■ Aim of the task
In the records below, find the line that contains "- Redefinition of work and employment" and the line that contains "- Choose core". Set down exactly those lines and every line between them, and nothing more.

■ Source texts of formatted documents

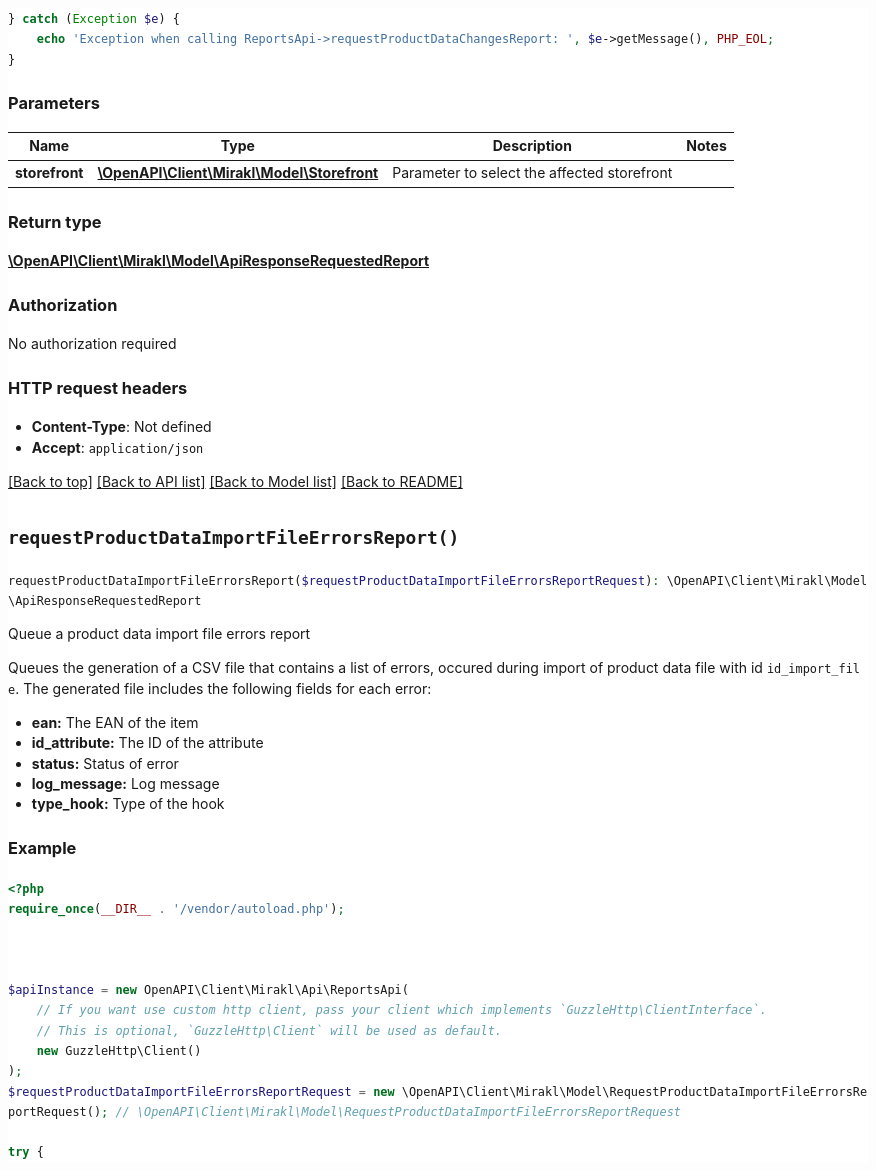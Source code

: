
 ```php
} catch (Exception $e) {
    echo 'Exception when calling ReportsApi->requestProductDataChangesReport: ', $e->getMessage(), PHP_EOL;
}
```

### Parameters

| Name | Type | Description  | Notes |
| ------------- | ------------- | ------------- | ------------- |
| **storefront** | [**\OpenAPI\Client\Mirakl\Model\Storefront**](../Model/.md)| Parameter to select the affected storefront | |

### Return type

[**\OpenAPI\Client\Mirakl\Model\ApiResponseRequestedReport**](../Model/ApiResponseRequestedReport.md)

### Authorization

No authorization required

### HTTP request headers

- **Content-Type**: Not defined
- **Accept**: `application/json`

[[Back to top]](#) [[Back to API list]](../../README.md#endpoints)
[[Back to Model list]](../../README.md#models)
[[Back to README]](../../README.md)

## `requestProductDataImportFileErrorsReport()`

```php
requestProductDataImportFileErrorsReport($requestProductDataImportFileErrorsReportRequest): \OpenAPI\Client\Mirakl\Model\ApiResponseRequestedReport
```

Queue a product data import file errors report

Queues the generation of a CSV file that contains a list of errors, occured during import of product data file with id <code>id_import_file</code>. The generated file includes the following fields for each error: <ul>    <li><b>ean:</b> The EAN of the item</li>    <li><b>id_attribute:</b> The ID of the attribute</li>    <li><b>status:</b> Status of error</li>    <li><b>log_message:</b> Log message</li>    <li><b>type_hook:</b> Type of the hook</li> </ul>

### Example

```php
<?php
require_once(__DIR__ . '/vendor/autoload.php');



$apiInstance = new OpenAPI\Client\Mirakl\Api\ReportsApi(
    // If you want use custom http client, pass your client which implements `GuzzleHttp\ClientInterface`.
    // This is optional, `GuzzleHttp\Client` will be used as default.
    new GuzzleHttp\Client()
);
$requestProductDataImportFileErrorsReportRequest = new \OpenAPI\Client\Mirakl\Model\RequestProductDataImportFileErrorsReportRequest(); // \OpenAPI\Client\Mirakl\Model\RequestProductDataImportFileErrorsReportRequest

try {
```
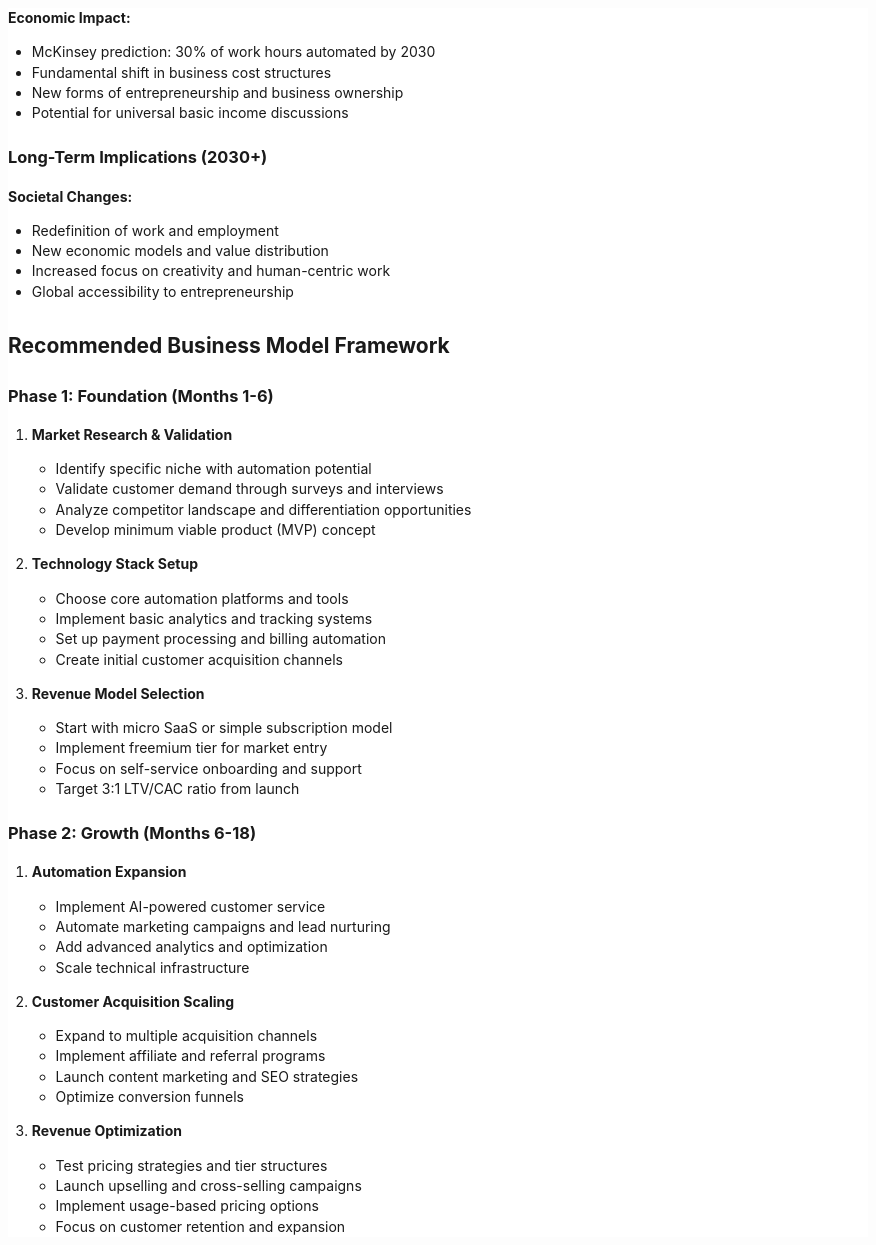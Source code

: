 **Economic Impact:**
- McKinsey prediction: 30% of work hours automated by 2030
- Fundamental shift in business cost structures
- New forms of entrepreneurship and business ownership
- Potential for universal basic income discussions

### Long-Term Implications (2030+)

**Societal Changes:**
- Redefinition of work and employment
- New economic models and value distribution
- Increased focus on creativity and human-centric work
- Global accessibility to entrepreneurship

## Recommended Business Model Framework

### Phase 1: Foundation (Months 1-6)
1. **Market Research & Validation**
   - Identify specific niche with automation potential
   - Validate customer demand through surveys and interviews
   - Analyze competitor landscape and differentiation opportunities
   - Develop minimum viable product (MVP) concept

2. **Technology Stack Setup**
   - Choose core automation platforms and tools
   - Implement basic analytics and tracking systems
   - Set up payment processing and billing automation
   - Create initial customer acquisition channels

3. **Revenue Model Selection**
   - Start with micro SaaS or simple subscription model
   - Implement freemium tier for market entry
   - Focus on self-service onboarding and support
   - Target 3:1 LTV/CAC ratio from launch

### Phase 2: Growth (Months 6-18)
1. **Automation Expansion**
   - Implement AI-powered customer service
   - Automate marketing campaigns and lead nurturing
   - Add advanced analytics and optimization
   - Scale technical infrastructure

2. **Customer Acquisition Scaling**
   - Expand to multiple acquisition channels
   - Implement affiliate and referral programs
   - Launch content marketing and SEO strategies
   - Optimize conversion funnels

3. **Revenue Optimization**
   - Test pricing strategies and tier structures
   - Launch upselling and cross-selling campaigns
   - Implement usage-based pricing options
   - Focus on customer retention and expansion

■ Answer area
- Redefinition of work and employment
- New economic models and value distribution
- Increased focus on creativity and human-centric work
- Global accessibility to entrepreneurship

## Recommended Business Model Framework

### Phase 1: Foundation (Months 1-6)
1. **Market Research & Validation**
   - Identify specific niche with automation potential
   - Validate customer demand through surveys and interviews
   - Analyze competitor landscape and differentiation opportunities
   - Develop minimum viable product (MVP) concept

2. **Technology Stack Setup**
   - Choose core automation platforms and tools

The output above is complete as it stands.